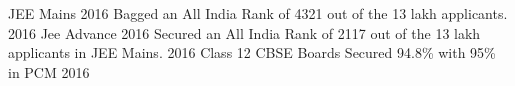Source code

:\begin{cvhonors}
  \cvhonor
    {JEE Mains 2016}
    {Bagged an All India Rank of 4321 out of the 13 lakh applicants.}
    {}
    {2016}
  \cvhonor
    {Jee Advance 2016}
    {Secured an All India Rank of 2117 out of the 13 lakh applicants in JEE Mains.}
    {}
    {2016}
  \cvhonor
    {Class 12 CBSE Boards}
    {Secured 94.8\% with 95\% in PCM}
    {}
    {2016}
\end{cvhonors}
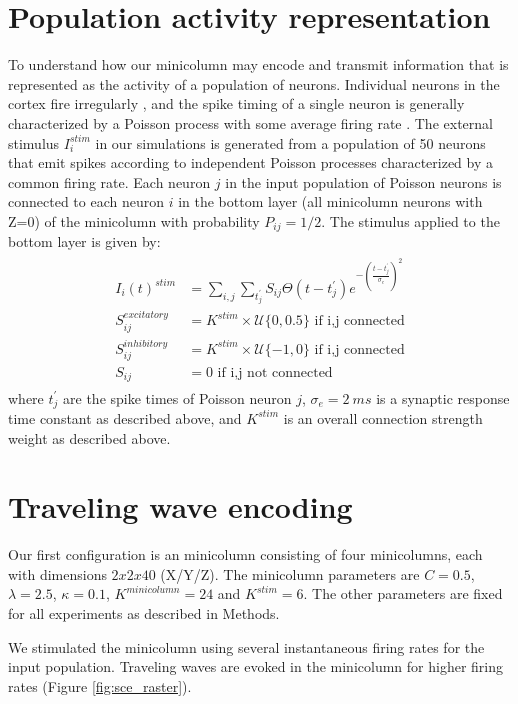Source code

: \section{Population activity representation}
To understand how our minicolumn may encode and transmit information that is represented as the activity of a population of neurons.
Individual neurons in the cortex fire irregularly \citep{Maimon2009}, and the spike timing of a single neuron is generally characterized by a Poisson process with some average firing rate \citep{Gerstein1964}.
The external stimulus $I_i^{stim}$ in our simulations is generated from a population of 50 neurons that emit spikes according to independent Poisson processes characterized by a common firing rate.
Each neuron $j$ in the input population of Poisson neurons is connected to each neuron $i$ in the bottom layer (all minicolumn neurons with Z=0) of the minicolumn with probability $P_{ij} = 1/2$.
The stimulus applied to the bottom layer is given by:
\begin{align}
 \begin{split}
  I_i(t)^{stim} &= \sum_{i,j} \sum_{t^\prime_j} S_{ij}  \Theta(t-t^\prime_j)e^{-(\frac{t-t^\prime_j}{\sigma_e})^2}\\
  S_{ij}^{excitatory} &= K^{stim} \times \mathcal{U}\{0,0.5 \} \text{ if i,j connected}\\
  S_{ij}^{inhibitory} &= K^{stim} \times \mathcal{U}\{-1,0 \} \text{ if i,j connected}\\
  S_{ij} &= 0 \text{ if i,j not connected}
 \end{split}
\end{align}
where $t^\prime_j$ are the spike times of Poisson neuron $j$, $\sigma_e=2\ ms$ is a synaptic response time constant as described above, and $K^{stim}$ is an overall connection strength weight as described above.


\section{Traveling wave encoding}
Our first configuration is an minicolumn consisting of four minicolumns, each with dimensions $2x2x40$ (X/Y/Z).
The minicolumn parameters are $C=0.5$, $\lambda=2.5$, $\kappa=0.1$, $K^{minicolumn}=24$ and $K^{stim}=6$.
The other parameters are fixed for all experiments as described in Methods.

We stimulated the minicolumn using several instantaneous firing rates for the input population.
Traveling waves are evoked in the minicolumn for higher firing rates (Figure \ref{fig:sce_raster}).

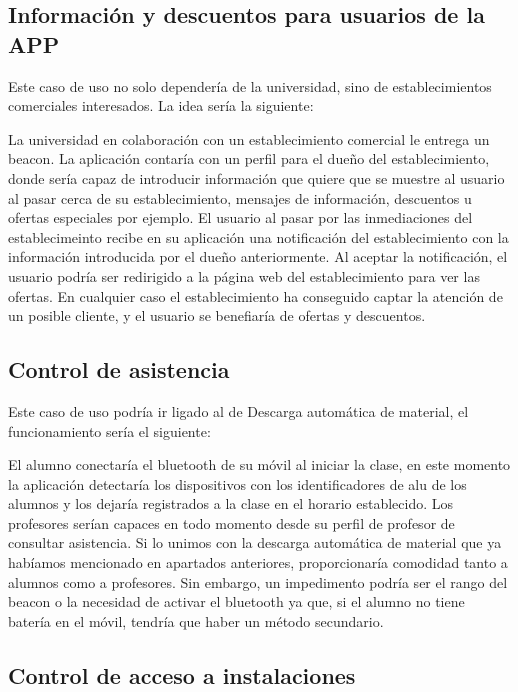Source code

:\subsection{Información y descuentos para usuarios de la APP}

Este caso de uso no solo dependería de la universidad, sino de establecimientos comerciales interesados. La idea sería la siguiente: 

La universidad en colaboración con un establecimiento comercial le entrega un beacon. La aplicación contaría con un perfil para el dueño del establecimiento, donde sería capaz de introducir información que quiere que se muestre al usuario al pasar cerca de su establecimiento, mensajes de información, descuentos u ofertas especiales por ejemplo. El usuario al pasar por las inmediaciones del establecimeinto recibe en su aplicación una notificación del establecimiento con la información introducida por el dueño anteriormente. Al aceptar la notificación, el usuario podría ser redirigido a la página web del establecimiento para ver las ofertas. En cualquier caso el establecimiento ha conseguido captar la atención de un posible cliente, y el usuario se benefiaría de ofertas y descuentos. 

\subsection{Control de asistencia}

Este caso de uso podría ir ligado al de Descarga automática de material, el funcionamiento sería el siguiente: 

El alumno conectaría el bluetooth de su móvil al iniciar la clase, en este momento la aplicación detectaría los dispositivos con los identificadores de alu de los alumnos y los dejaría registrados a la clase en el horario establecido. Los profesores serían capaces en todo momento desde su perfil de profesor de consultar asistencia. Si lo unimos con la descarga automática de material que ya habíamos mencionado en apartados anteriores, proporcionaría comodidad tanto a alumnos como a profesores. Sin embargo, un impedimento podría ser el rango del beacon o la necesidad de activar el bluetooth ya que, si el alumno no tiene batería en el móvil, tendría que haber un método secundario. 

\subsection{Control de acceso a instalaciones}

■ **Task to carry out**
Copy all lines from the listing that contain "siguiente".

■ **Written answer**
Este caso de uso no solo dependería de la universidad, sino de establecimientos comerciales interesados. La idea sería la siguiente: 
Este caso de uso podría ir ligado al de Descarga automática de material, el funcionamiento sería el siguiente: 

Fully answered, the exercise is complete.